O Ministério Público do Estado do Pará (MPPA) abriu um inquérito civil para investigar supostas irregularidades nos repasses de contribuições previdenciárias da Prefeitura de Dom Eliseu ao Instituto de Previdência dos Servidores Municipais de Dom Eliseu (IPSEMDE). A medida foi formalizada nesta quinta-feira (27) pelo promotor de Justiça Gustavo Brito Galdino.
A investigação foi instaurada por meio da Portaria nº 27/2026 MP/PA/PJDE e busca acompanhar, fiscalizar e apurar a regularidade dos valores destinados ao regime próprio de previdência dos servidores municipais.
O caso teve origem em uma Representação Fiscal para Fins Criminais encaminhada pelo Ministério da Previdência Social (MPS) ao MPPA e ao Tribunal de Contas dos Municípios do Pará (TCM-PA).
Auditoria apontou repasses inferiores aos valores devidos
De acordo com as informações que deram origem à investigação, uma auditoria indireta realizada pelo Ministério da Previdência, a partir de dados registrados no sistema CADPREV/DIPR, identificou divergências nos repasses feitos pelo Município de Dom Eliseu ao instituto previdenciário.
A análise indicou que valores transferidos ao IPSEMDE teriam sido inferiores às contribuições efetivamente devidas, especialmente em relação às quantias descontadas dos próprios servidores municipais durante o primeiro semestre de 2024.
As inconsistências apontadas nos relatórios abrangem três períodos: janeiro e fevereiro; março e abril; e maio e junho de 2024.
A representação encaminhada aos órgãos de controle também menciona possível enquadramento da conduta no crime de apropriação indébita previdenciária, previsto no artigo 168-A do Código Penal. O dispositivo trata, entre outras situações, da falta de repasse à Previdência de contribuições recolhidas dos contribuintes dentro do prazo legal.
A existência da investigação, contudo, não significa que o crime tenha sido comprovado. A eventual responsabilização dependerá do resultado das apurações e das demais providências cabíveis.
Instituto diz não haver dívida
Antes da abertura do inquérito civil, o MPPA instaurou a Notícia de Fato nº 01.2025.00038160-2 para analisar as informações encaminhadas ao órgão.
Durante essa fase, foram enviados ofícios à Prefeitura de Dom Eliseu e ao IPSEMDE para solicitar documentos e esclarecimentos relacionados aos pagamentos previdenciários. Posteriormente, o Ministério Público identificou duplicidade com outro procedimento e manteve a tramitação daquele que havia sido instaurado primeiro.
Em resposta, o IPSEMDE informou ao MPPA que, segundo seus registros, não existiriam dívidas relativas ao período entre janeiro e junho de 2024. O instituto também afirmou não haver parcelamento pendente e apresentou documentos relacionados à regularidade previdenciária, incluindo Certificado de Regularidade Previdenciária (CRP) atualizado.
As informações, porém, não foram suficientes para encerrar a apuração.
MP aponta divergências e cobra explicações da Prefeitura
O Ministério Público verificou diferenças entre as conclusões técnicas apresentadas pela auditoria do Ministério da Previdência e as informações fornecidas pelo instituto municipal.
Também foi apontada insuficiência nos esclarecimentos apresentados pela Prefeitura de Dom Eliseu sobre os fatos investigados.
Diante das pendências, a apuração foi ampliada até resultar na abertura do inquérito civil.

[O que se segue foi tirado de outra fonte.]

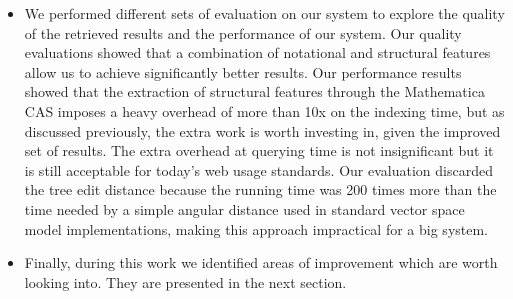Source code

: \begin{itemize}
\item We performed different sets of evaluation on our system to explore the quality of the retrieved results and the performance of our system. Our quality evaluations showed that a combination of notational and structural features allow us to achieve significantly better results. Our performance results showed that the extraction of structural features through the Mathematica CAS imposes a heavy overhead of more than 10x on the indexing time, but as discussed previously, the extra work is worth investing in, given the improved set of results. The extra overhead at querying time is not insignificant but it is still acceptable for today's web usage standards. Our evaluation discarded the tree edit distance because the running time was 200 times more than the time needed by a simple angular distance used in standard vector space model implementations, making this approach impractical for a big system.
\item Finally, during this work we identified areas of improvement which are worth looking into. They are presented in the next section.
\end{itemize}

O procedimento deverá verificar não apenas se os repasses previdenciários foram realizados corretamente, mas também a eventual existência de prejuízo ao patrimônio público e possíveis atos de improbidade administrativa.
O MPPA também pretende esclarecer a situação atual das pendências registradas no CADPREV.
Como parte das novas diligências, o Ministério Público determinou a solicitação de informações complementares ao Ministério da Previdência Social e de dados atualizados ao IPSEMDE sobre possíveis débitos e parcelamentos.
A Prefeitura de Dom Eliseu também deverá se manifestar e apresentar documentação comprobatória relacionada aos repasses que são alvo da investigação.